***** TASK INPUT *****
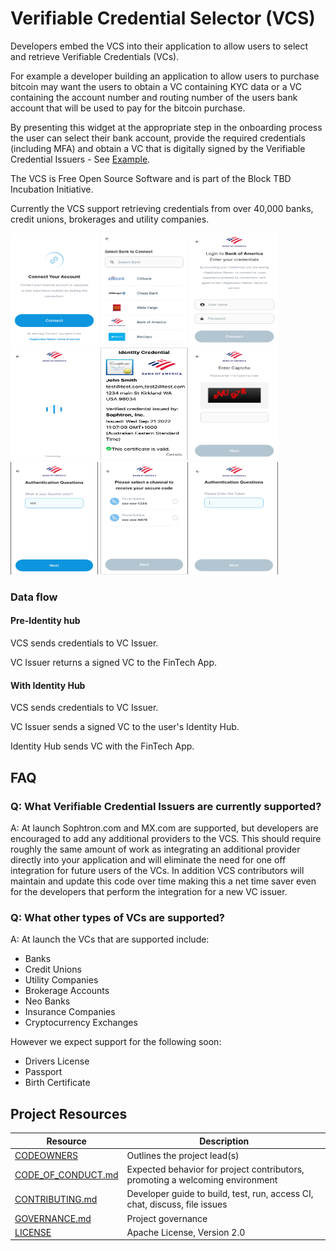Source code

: # Verifiable Credential Selector (VCS)

Developers embed the VCS into their application to allow users to select and retrieve Verifiable Credentials (VCs). 

For example a developer building an application to allow users to purchase bitcoin may want the users to obtain a VC containing KYC data or a VC containing the account number and routing number of the users bank account that will be used to pay for the bitcoin purchase.

By presenting this widget at the appropriate step in the onboarding process the user can select their bank account, provide the required credentials (including MFA) and obtain a VC that is digitally signed by the Verifiable Credential Issuers - See [Example](vc_issuer_example/README.md).

The VCS is Free Open Source Software and is part of the Block TBD Incubation Initiative.

Currently the VCS support retrieving credentials from over 40,000 banks, credit unions, brokerages and utility companies. 
<p float="left">
  <img src="screenshots/0.png" width="140" height="180" />
  <img src="screenshots/1.png" width="140" height="180" />
  <img src="screenshots/2.png" width="140" height="180" />
  <img src="screenshots/6.png" width="140" height="180" />
  <img src="screenshots/vc_id.png" width="140" height="180" />
  <img src="screenshots/3.png" width="140" height="180" />
  <img src="screenshots/4.png" width="140" height="180" />
  <img src="screenshots/5.png" width="140" height="180" />
  <img src="screenshots/7.png" width="140" height="180" />
</p>

### Data flow

#### Pre-Identity hub 

VCS sends credentials to VC Issuer.

VC Issuer returns a signed VC to the FinTech App.

#### With Identity Hub 
VCS sends credentials to VC Issuer.

VC Issuer sends a signed VC to the user's Identity Hub.

Identity Hub sends VC with the FinTech App.

## FAQ

### Q: What Verifiable Credential Issuers are currently supported?
A: At launch Sophtron.com and MX.com are supported, but developers are encouraged to add any additional providers to the VCS. This should require roughly the same amount of work as integrating an additional provider directly into your application and will eliminate the need for one off integration for future users of the VCs. In addition VCS contributors will maintain and update this code over time making this a net time saver even for the developers that perform the integration for a new
VC issuer.

### Q: What other types of VCs are supported?
A: At launch the VCs that are supported include:
- Banks
- Credit Unions
- Utility Companies
- Brokerage Accounts
- Neo Banks 
- Insurance Companies
- Cryptocurrency Exchanges

However we expect support for the following soon:
- Drivers License
- Passport
- Birth Certificate

## Project Resources

| Resource                                   | Description                                                                    |
| ------------------------------------------ | ------------------------------------------------------------------------------ |
| [CODEOWNERS](./CODEOWNERS)                 | Outlines the project lead(s)                                                   |
| [CODE_OF_CONDUCT.md](./CODE_OF_CONDUCT.md) | Expected behavior for project contributors, promoting a welcoming environment |
| [CONTRIBUTING.md](./CONTRIBUTING.md)       | Developer guide to build, test, run, access CI, chat, discuss, file issues     |
| [GOVERNANCE.md](./GOVERNANCE.md)           | Project governance                                                             |
| [LICENSE](./LICENSE)                       | Apache License, Version 2.0                                                    |
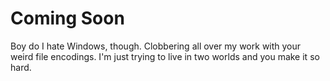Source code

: # Coming Soon

Boy do I hate Windows, though.  Clobbering all over my work with your weird file
encodings.  I'm just trying to live in two worlds and you make it so hard.
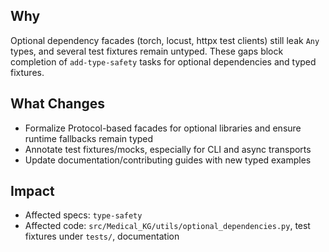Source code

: ## Why

Optional dependency facades (torch, locust, httpx test clients) still leak `Any` types, and several test fixtures remain untyped. These gaps block completion of `add-type-safety` tasks for optional dependencies and typed fixtures.

## What Changes

- Formalize Protocol-based facades for optional libraries and ensure runtime fallbacks remain typed
- Annotate test fixtures/mocks, especially for CLI and async transports
- Update documentation/contributing guides with new typed examples

## Impact

- Affected specs: `type-safety`
- Affected code: `src/Medical_KG/utils/optional_dependencies.py`, test fixtures under `tests/`, documentation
*****
*HOW TO COMPLETE THIS TASK*
When copying the records above, please match them exactly but leave out all pictures.

*SOLUTION FOR THIS TASK*
Source code

: # Verifiable Credential Selector (VCS)

Developers embed the VCS into their application to allow users to select and retrieve Verifiable Credentials (VCs). 

For example a developer building an application to allow users to purchase bitcoin may want the users to obtain a VC containing KYC data or a VC containing the account number and routing number of the users bank account that will be used to pay for the bitcoin purchase.

By presenting this widget at the appropriate step in the onboarding process the user can select their bank account, provide the required credentials (including MFA) and obtain a VC that is digitally signed by the Verifiable Credential Issuers - See [Example](vc_issuer_example/README.md).

The VCS is Free Open Source Software and is part of the Block TBD Incubation Initiative.

Currently the VCS support retrieving credentials from over 40,000 banks, credit unions, brokerages and utility companies. 
<p float="left">
  <img src="screenshots/0.png" width="140" height="180" />
  <img src="screenshots/1.png" width="140" height="180" />
  <img src="screenshots/2.png" width="140" height="180" />
  <img src="screenshots/6.png" width="140" height="180" />
  <img src="screenshots/vc_id.png" width="140" height="180" />
  <img src="screenshots/3.png" width="140" height="180" />
  <img src="screenshots/4.png" width="140" height="180" />
  <img src="screenshots/5.png" width="140" height="180" />
  <img src="screenshots/7.png" width="140" height="180" />
</p>

### Data flow

#### Pre-Identity hub 

VCS sends credentials to VC Issuer.

VC Issuer returns a signed VC to the FinTech App.

#### With Identity Hub 
VCS sends credentials to VC Issuer.

VC Issuer sends a signed VC to the user's Identity Hub.

Identity Hub sends VC with the FinTech App.

## FAQ

### Q: What Verifiable Credential Issuers are currently supported?
A: At launch Sophtron.com and MX.com are supported, but developers are encouraged to add any additional providers to the VCS. This should require roughly the same amount of work as integrating an additional provider directly into your application and will eliminate the need for one off integration for future users of the VCs. In addition VCS contributors will maintain and update this code over time making this a net time saver even for the developers that perform the integration for a new
VC issuer.

### Q: What other types of VCs are supported?
A: At launch the VCs that are supported include:
- Banks
- Credit Unions
- Utility Companies
- Brokerage Accounts
- Neo Banks 
- Insurance Companies
- Cryptocurrency Exchanges

However we expect support for the following soon:
- Drivers License
- Passport
- Birth Certificate

## Project Resources

| Resource                                   | Description                                                                    |
| ------------------------------------------ | ------------------------------------------------------------------------------ |
| [CODEOWNERS](./CODEOWNERS)                 | Outlines the project lead(s)                                                   |
| [CODE_OF_CONDUCT.md](./CODE_OF_CONDUCT.md) | Expected behavior for project contributors, promoting a welcoming environment |
| [CONTRIBUTING.md](./CONTRIBUTING.md)       | Developer guide to build, test, run, access CI, chat, discuss, file issues     |
| [GOVERNANCE.md](./GOVERNANCE.md)           | Project governance                                                             |
| [LICENSE](./LICENSE)                       | Apache License, Version 2.0                                                    |
Source code

: # Coming Soon

Boy do I hate Windows, though.  Clobbering all over my work with your weird file
encodings.  I'm just trying to live in two worlds and you make it so hard.
Source code

: ## Why

Optional dependency facades (torch, locust, httpx test clients) still leak `Any` types, and several test fixtures remain untyped. These gaps block completion of `add-type-safety` tasks for optional dependencies and typed fixtures.

## What Changes

- Formalize Protocol-based facades for optional libraries and ensure runtime fallbacks remain typed
- Annotate test fixtures/mocks, especially for CLI and async transports
- Update documentation/contributing guides with new typed examples

## Impact

- Affected specs: `type-safety`
- Affected code: `src/Medical_KG/utils/optional_dependencies.py`, test fixtures under `tests/`, documentation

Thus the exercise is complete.